The Great Gatsby and the American Dream .
For the love of money is the root of all kinds of evil. Some people, eager for money, have wandered from the faith and pierced themselves with many griefs.
- 1 Timothy 6:10 -.
As people, we do not realize what kinds of sorrows we bring upon ourselves. All the want, the greed, the needs, add together to make our lives miserable. There is a shortage of non-materialistic people in the world today because we have grown up with the idea that the more we possess the higher up in society we rank. Booker T. Washington said, "I have learned that success is to be measured not so much by the position that one has reached in life as by the obstacles which he has overcome while trying to succeed."" It is the society in which we grew up in that causes such things to seem ludicrous to many. This mindset was started in the Roaring Twenties right after World War I, with people buying on margin and going further into debt just to obtain the latest technologies. Proof of this materialist thought comes from the book "The Great Gatsby- by F. Scott Fitzgerald. The protagonist, Jay Gatsby, is plagued everyday for five years by the memory that he was unable to marry the woman of his dreams.
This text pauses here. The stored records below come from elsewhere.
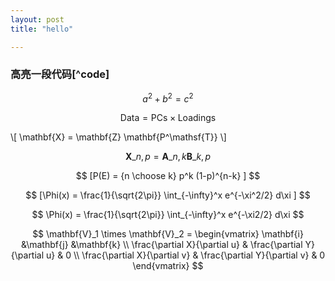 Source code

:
```yaml
---
layout: post
title: "hello"

---
```

### 高亮一段代码[^code]


$$ a^2 + b^2 = c^2 $$

$$ \mathsf{Data = PCs} \times \mathsf{Loadings} $$

\\[ \mathbf{X} = \mathbf{Z} \mathbf{P^\mathsf{T}} \\]

$$ \mathbf{X}\_{n,p} = \mathbf{A}\_{n,k} \mathbf{B}\_{k,p} $$

$$ [P(E) = {n \choose k} p^k (1-p)^{n-k} ] $$

$$ [\Phi(x) = \frac{1}{\sqrt{2\pi}} \int_{-\infty}^x e^{-\xi^2/2} d\xi ] $$

$$ \Phi(x) = \frac{1}{\sqrt{2\pi}} \int_{-\infty}^x e^{-\xi2/2} d\xi $$

$$
\mathbf{V}_1 \times \mathbf{V}_2 =  \begin{vmatrix} \mathbf{i} &\mathbf{j} &\mathbf{k} \\
\frac{\partial X}{\partial u} &  \frac{\partial Y}{\partial u} & 0 \\
\frac{\partial X}{\partial v} &  \frac{\partial Y}{\partial v} & 0 \end{vmatrix}
$$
His goal in life becomes marrying Daisy. In his quest for this goal, Gatsby interconnects fantasy and reality becoming unable to distinguish the two. In the end his pursuit causes him to fall in love with money because of its overwhelming presence within his dream. In his book "The Great Gatsby-, using the character of Gatsby, Fitzgerald shows how Gatsby's dream led to his irresistible need for material wealth, ultimately leading to the death of a great man.
The main character in the book, Jay Gatsby, was affluent, but it was all part of a dream, a dream that never expires, a dream that stayed with Gatsby till his dying day. Gatsby's dream was not to become rich but to marry Daisy. Gatsby always thought of Daisy as the one thing in his life that he worked for.